The overview page of the dashboard offers live monitoring and quick links to common views such as metrics, nodes, jobs, and events related to [Ray job submission APIs](https://docs.ray.io/en/master/cluster/running-applications/job-submission/quickstart.html#jobs-quickstart) and the [Ray autoscaler](https://docs.ray.io/en/master/cluster/key-concepts.html#cluster-autoscaler). Along the top navigation bar, you will find five viewing displays:

1.  **Jobs** - View the status and logs of [Ray jobs](https://docs.ray.io/en/latest/cluster/running-applications/job-submission/index.html#jobs-overview).
2.  **Cluster** - View state, resource utilization, and logs for each node and worker.
3.  **Actors** - View information about the actors that have existed on the Ray cluster.
4.  **Metrics** - View time series metrics that automatically refresh every 15 seconds; requires [Prometheus](https://prometheus.io/) and [Grafana](https://grafana.com/oss/grafana/) running for your cluster.
5.  **Logs** - View all logs, organized by node and file name; supports filter and search.

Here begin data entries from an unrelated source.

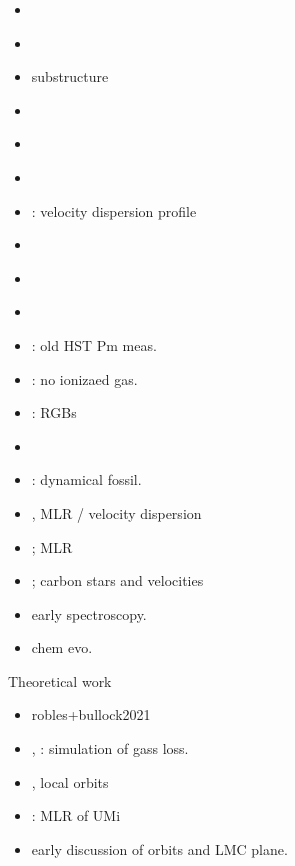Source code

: \begin{itemize}
\tightlist
\item
  \citet{sestito+2023b}
\item
  \citet{pace+2020}
\item
  \citet{pace+2014} substructure
\item
  \citet{bellazzini+2002}
\item
  \citet{hargreaves+1994}
\item
  \citet{martinez-delgado+2001}
\item
  \citet{munoz+2005}: velocity dispersion profile
\item
  \citet{palma+2003}
\item
  \citet{spencer+2018}
\item
  \citet{vitral+2023}
\item
  \citet{piatek+2005}: old HST Pm meas.
\item
  \citet{gallagher+2003}: no ionizaed gas.
\item
  \citet{shetrone+cote+stetson2001}: RGBs
\item
  \citet{wilkinson+2004}
\item
  \citet{kleyna+2003}: dynamical fossil.
\item
  \citet{pryor+kormendy1990}, \citet{lake1990} MLR / velocity dispersion
\item
  \citet{armandroff+olszewski+pryor1995};
  \citet{olszewski+pryor+armandroff1996} MLR
\item
  \citet{aaronson+olszewski+hodge1983}; \citet{aaronson1983} carbon
  stars and velocities
\item
  \citet{stetson1984} early spectroscopy.
\item
  \citet{tsujimoto+shigeyama2002} chem evo.
\end{itemize}

Theoretical work

\begin{itemize}
\tightlist
\item
  robles+bullock2021
\item
  \citet{caproni+lanfranchi2021}, \citet{caproni+2015}: simulation of
  gass loss.
\item
  \citet{bajkova+bobylev2017}, local orbits
\item
  \citet{gomez-flechoso+martinez-delgado2003}: MLR of UMi
\item
  \citet{lynden-bell1976} early discussion of orbits and LMC plane.
\end{itemize}

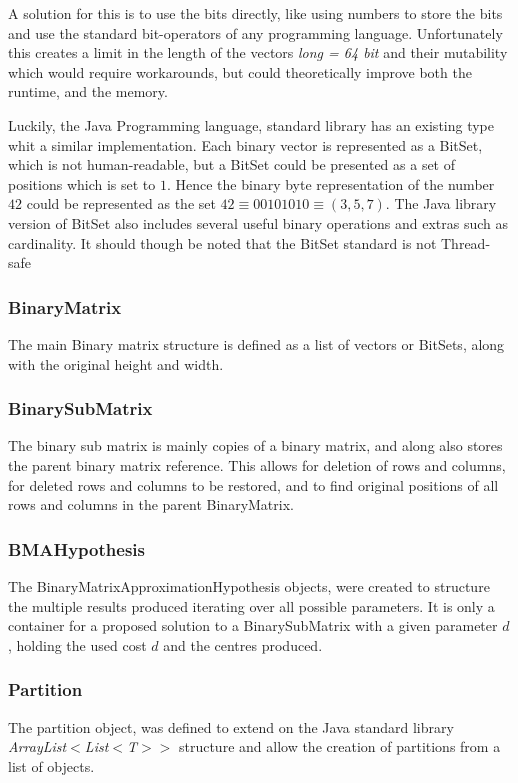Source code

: \documentclass[a4paper]{article}
\begin{document}
A solution for this is to use the bits directly, like using numbers to store the bits and use the standard
bit-operators of any programming language. Unfortunately this creates a limit in the length
of the vectors \textit{long = 64 bit} and their mutability which would require workarounds,
but could theoretically improve both the runtime, and the memory.

Luckily, the Java Programming language, standard library has an existing type whit a similar
implementation. Each binary vector is represented as a BitSet, which is not human-readable, but
a BitSet could be presented as a set of positions which is set to $1$. Hence the binary byte
representation of the number $42$ could be represented as the set
$42 \equiv 00101010 \equiv (3,5,7)$. The Java library version of BitSet also includes several
useful binary operations and extras such as cardinality. It should though be noted that the
BitSet standard is not Thread-safe \cite{bitset_java_17_2021}

\subsubsection{BinaryMatrix}
The main Binary matrix structure is defined as a list of vectors or BitSets, along with the
original height and width.

\subsubsection{BinarySubMatrix}
The binary sub matrix is mainly copies of a binary matrix, and along also stores the parent
binary matrix reference. This allows for deletion of rows and columns, for deleted rows and
columns to be restored, and to find original positions of all rows and columns in the parent
BinaryMatrix.

\subsubsection{BMAHypothesis}
The BinaryMatrixApproximationHypothesis objects, were created to structure the multiple
results produced iterating over all possible parameters. It is only a container for a
proposed solution to a BinarySubMatrix with a given parameter $d$, holding the used cost $d$
and the centres produced.

\subsubsection{Partition}
The partition object, was defined to extend on the Java standard library \textit{ArrayList$<$List$<$T$>>$}
structure and allow the creation of partitions from a list of objects.
\end{document}
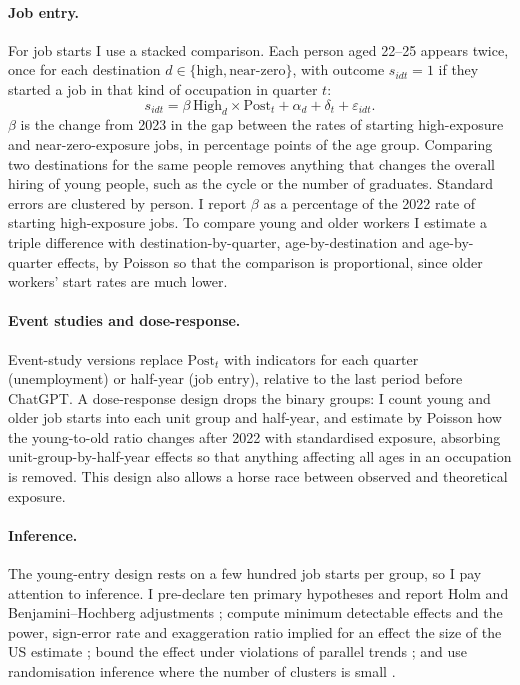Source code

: \documentclass[11pt]{article}
\begin{document}
\paragraph{Job entry.} For job starts I use a stacked comparison. Each person aged 22--25 appears twice, once for each destination $d \in \{\text{high}, \text{near-zero}\}$, with outcome $s_{idt}=1$ if they started a job in that kind of occupation in quarter $t$:
\begin{equation}\label{eq:entry}
  s_{idt} = \beta\, \mathrm{High}_d \times \mathrm{Post}_t + \alpha_d + \delta_t + \varepsilon_{idt}.
\end{equation}
$\beta$ is the change from 2023 in the gap between the rates of starting high-exposure and near-zero-exposure jobs, in percentage points of the age group. Comparing two destinations for the same people removes anything that changes the overall hiring of young people, such as the cycle or the number of graduates. Standard errors are clustered by person. I report $\beta$ as a percentage of the 2022 rate of starting high-exposure jobs. To compare young and older workers I estimate a triple difference with destination-by-quarter, age-by-destination and age-by-quarter effects, by Poisson so that the comparison is proportional, since older workers' start rates are much lower.

\paragraph{Event studies and dose-response.} Event-study versions replace $\mathrm{Post}_t$ with indicators for each quarter (unemployment) or half-year (job entry), relative to the last period before ChatGPT. A dose-response design drops the binary groups: I count young and older job starts into each unit group and half-year, and estimate by Poisson how the young-to-old ratio changes after 2022 with standardised exposure, absorbing unit-group-by-half-year effects so that anything affecting all ages in an occupation is removed. This design also allows a horse race between observed and theoretical exposure.

\paragraph{Inference.} The young-entry design rests on a few hundred job starts per group, so I pay attention to inference. I pre-declare ten primary hypotheses and report Holm and Benjamini--Hochberg adjustments \citep{holm1979,benjamini1995}; compute minimum detectable effects and the power, sign-error rate and exaggeration ratio implied for an effect the size of the US estimate \citep{gelman2014}; bound the effect under violations of parallel trends \citep{rambachan2023}; and use randomisation inference where the number of clusters is small \citep{young2019}.
\end{document}
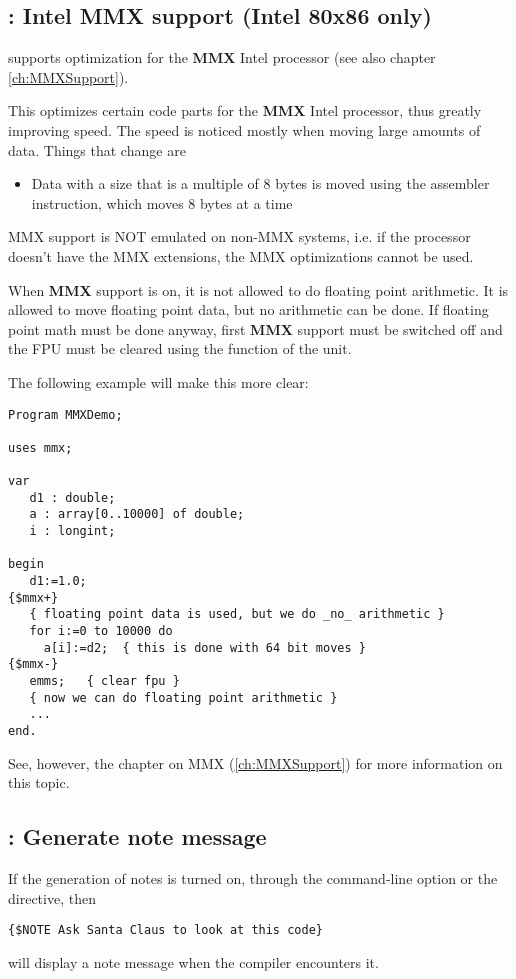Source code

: \subsection{ : Intel MMX support (Intel 80x86 only)}

\fpc supports optimization for the \textbf{MMX} Intel
processor (see also chapter \ref{ch:MMXSupport}).

This optimizes certain code parts for the \textbf{MMX} Intel
processor, thus greatly improving speed. The speed is noticed mostly when
moving large amounts of data. Things that change are
\begin{itemize}
\item Data with a size that is a multiple of 8 bytes is moved using the
 assembler instruction, which moves 8 bytes at a time
\end{itemize}
\begin{remark}MMX support is NOT emulated on non-MMX systems, i.e. if
the processor doesn't have the MMX extensions, the MMX optimizations cannot
be used.
\end{remark}
When \textbf{MMX} support is on, it is not allowed to do floating point
arithmetic. It is allowed to move floating point data, but no arithmetic
can be done. If floating point math must be done anyway, first \textbf{MMX}
 support must be switched off and the FPU must be cleared using the 
function of the  unit.

The following example will make this more clear:
\begin{verbatim}
Program MMXDemo;

uses mmx;

var
   d1 : double;
   a : array[0..10000] of double;
   i : longint;

begin
   d1:=1.0;
{$mmx+}
   { floating point data is used, but we do _no_ arithmetic }
   for i:=0 to 10000 do
     a[i]:=d2;  { this is done with 64 bit moves }
{$mmx-}
   emms;   { clear fpu }
   { now we can do floating point arithmetic }
   ...
end.
\end{verbatim}
See, however, the chapter on MMX (\ref{ch:MMXSupport}) for more information
on this topic.

\subsection{ : Generate note message}

If the generation of notes is turned on, through the  command-line
option or the  directive, then
\begin{verbatim}
{$NOTE Ask Santa Claus to look at this code}
\end{verbatim}
will display a note message when the compiler encounters it.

Each view offers plenty of categories to monitor, and you can refer to the [dashboard references](https://docs.ray.io/en/latest/ray-core/ray-dashboard.html#references) for a more complete description. A more detailed investigation will come in the coming sections on Ray observability workflows.

#### Coding exercise

Open up the Ray Dashboard from the URL provided when you called `ray.init()`.

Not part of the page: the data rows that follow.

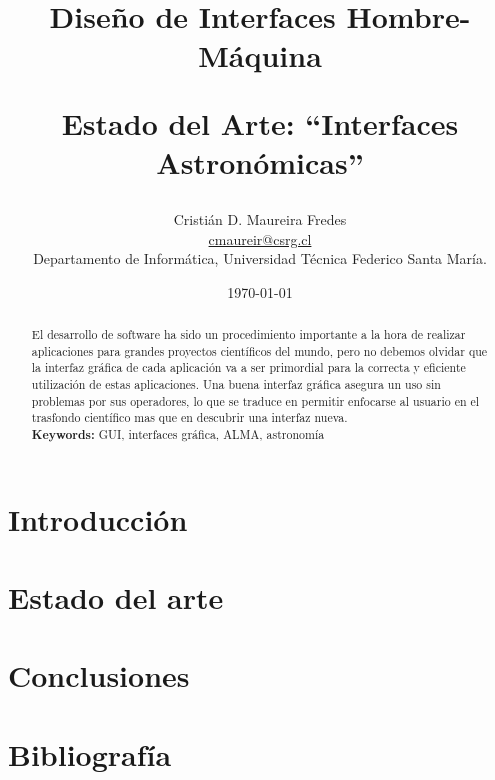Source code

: \documentclass[letter, 10pt]{IEEEtran}
\begin{document}

\pagestyle{empty}

\title{Diseño de Interfaces Hombre-Máquina \\ \begin{Large}Estado del Arte: ``Interfaces Astronómicas''\end{Large}}
\author{Cristián D. Maureira Fredes\\\url{cmaureir@csrg.cl}\\Departamento de Informática, Universidad Técnica Federico Santa María.}
\date{\today}

\maketitle
\begin{abstract}
El desarrollo de software ha sido un procedimiento importante a la hora de realizar
aplicaciones para grandes proyectos científicos del mundo, pero no debemos olvidar
que la interfaz gráfica de cada aplicación va a ser primordial para la correcta y
eficiente utilización de estas aplicaciones.
Una buena interfaz gráfica asegura un uso sin problemas por sus operadores,
lo que se traduce en permitir enfocarse al usuario en el trasfondo científico
mas que en descubrir una interfaz nueva.\\
{\bf Keywords: } GUI, interfaces gráfica, ALMA, astronomía
\end{abstract}

\section{Introducción}
\label{sec:introduccion}


\section{Estado del arte}
\label{sec:estado_arte}


\section{Conclusiones}
\label{sec:conclusiones}


\section{Bibliografía}

\end{document}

Try running a task or creating a new actor. You can use the basic task or actor provided in the beginning of this section or set up custom ones. Monitor the updating displays to see states and access logs.\
Remember: In the Anyscale console, time series metrics are built-in, so you don't have to set anything up. If you're following along locally, download and configuration instructions for integration with Prometheus and Grafana can be found [here](https://docs.ray.io/en/latest/ray-observability/ray-metrics.html#ray-metrics).

In [None]:
### YOUR CODE HERE ###

In [None]:
task.remote()
sample_actor = Actor.remote()
sample_actor.call.remote()

### Summary

#### Key concepts

-   **State API**
    -   A way to inspect the state of resources through CLI and Python SDK.
-   **Dashboard UI** 
    -   A central way to view resources, state, and time series metrics at a glance; a great entry point to using the best support observability tools in Ray.
-   **Other tools**
    -   Profiling
    -   Debugger

## Ray observability workflows

---

The previous two sections discussed the significance of visibility into distributed systems and introduced the State API and Dashboard UI with a simple Ray application. Having laid the groundwork, you can now walk through some common observability stories organized by typical developer workflows: debugging failures and optimizing performance bottlenecks.

### Debugging

Within the context of Ray, debugging an application refers to failures that emerge during remote processes. This involves the interplay of two main APIs (which have an error handling model [very similar](https://docs.ray.io/en/latest/ray-core/actors/async_api.html#objectrefs-as-concurrent-futures-futures) to standard Python future APIs):

-   **`.remote`** - Creates a task or actor and starts a remote process; will return an exception if the remote process fails.
-   **`.get`** - Retrieves the result from an object reference; raises an exception if the remote process failed.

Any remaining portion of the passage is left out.